Indonesia’s Strategic and Nonaligned Future Direction
Although winning over U.S. companies leaving China has become a key priority for Jakarta, one which has captured the public’s attention, the policy does have a much broader and arguably more pragmatic focus. In luring investment from Japan and other regional economic powerhouses, it also blends well with Indonesia’s regional multilateral and bilateral diplomacy with neighboring powers as a counterweight to China’s rising influence both in East Asia and Indonesia itself.

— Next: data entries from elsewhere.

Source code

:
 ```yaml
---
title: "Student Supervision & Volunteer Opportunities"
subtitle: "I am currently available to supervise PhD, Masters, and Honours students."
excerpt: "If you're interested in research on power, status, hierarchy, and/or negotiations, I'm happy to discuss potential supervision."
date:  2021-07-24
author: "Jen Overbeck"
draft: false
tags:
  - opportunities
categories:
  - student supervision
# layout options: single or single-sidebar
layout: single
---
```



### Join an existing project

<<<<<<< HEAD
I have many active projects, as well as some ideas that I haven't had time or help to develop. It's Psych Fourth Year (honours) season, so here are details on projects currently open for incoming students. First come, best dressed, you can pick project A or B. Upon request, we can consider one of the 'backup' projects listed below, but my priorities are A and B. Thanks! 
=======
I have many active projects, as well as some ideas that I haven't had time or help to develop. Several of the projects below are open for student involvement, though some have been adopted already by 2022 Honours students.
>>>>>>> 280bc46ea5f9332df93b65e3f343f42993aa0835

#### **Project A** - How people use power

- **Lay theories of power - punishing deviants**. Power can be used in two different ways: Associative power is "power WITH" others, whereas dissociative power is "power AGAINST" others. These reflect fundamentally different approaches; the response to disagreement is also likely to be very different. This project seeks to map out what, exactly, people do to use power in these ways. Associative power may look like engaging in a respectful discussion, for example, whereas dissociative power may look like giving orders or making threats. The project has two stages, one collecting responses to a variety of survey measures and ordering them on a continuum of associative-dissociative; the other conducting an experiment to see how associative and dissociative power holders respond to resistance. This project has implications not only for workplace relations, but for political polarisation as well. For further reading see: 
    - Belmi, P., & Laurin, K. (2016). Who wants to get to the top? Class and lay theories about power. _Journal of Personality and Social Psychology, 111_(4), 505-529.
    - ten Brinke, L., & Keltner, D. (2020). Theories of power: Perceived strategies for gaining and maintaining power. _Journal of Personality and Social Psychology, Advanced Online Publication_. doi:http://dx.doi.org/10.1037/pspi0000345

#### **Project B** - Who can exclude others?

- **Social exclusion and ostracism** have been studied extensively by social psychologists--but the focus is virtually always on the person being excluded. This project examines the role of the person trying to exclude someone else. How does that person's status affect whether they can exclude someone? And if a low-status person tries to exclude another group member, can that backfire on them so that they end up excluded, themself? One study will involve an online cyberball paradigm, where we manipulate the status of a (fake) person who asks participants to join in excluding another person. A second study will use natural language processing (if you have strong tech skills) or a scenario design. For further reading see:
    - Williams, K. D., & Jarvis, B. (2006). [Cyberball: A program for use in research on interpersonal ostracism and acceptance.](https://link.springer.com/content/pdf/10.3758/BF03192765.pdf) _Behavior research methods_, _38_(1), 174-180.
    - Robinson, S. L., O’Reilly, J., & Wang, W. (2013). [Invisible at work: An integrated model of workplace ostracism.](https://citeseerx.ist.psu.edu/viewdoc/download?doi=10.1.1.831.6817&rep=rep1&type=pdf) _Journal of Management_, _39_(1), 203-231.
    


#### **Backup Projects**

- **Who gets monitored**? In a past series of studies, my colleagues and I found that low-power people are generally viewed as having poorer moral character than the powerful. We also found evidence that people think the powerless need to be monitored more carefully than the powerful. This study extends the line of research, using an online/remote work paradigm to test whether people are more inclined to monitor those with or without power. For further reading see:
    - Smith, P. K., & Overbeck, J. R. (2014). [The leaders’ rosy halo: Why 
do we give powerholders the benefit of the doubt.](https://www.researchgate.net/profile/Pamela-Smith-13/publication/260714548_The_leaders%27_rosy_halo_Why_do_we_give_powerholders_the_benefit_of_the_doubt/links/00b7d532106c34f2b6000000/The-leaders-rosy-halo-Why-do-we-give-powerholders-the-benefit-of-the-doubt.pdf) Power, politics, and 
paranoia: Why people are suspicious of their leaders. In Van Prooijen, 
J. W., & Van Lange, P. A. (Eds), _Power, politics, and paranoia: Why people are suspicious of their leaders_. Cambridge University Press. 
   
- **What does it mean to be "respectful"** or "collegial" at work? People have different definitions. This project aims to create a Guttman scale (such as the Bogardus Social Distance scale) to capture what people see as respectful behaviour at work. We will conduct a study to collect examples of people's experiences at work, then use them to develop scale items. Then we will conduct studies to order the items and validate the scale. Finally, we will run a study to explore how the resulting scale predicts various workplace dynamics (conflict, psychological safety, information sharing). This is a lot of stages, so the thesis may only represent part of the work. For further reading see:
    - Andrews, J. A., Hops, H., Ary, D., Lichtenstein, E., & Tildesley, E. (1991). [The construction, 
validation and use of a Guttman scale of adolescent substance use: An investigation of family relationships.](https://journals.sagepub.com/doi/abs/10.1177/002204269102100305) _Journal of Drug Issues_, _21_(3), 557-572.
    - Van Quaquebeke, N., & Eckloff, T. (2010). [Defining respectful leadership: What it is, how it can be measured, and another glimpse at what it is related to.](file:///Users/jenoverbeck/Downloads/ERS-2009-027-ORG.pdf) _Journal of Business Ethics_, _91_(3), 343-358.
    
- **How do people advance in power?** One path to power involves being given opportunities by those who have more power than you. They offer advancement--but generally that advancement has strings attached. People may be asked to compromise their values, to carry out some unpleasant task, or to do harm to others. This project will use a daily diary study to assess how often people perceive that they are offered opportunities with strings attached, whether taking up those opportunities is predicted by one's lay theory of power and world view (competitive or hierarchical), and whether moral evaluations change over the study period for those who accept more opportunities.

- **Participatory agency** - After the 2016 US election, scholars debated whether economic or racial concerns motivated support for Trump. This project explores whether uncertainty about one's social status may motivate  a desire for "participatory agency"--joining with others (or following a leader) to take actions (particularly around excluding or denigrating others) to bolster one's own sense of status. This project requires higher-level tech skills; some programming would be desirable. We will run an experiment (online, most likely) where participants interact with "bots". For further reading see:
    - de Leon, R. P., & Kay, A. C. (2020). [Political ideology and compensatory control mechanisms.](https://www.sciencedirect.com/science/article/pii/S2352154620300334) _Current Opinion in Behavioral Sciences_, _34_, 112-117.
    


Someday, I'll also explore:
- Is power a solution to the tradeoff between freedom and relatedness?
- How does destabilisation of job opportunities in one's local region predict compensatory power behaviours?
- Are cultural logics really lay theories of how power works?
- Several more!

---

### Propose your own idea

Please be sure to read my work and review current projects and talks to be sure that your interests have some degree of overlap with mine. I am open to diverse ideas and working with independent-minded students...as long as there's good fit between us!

The eventual drawback to this policy may be one where drawing foreign corporations out of China becomes more than just a little successful. In retaliation, Beijing may look to launch countermeasures that weigh on Indonesia’s economy and infrastructural development, each of which are increasingly dependent on China for trade and financial support.
In facing a complex balancing act between growing superpower rivalry, Jakarta may well be looking for past lessons out of the Javanese city of Bandung, the founding birthplace of the post-war nonaligned movement, in which to pitch its political neutrality, alongside its key role within ASEAN’s growing economic and strategic importance.
Bob Savic is a visiting professor for international relations and politics, Nottingham University and senior research fellow, Global Policy Institute, London UK.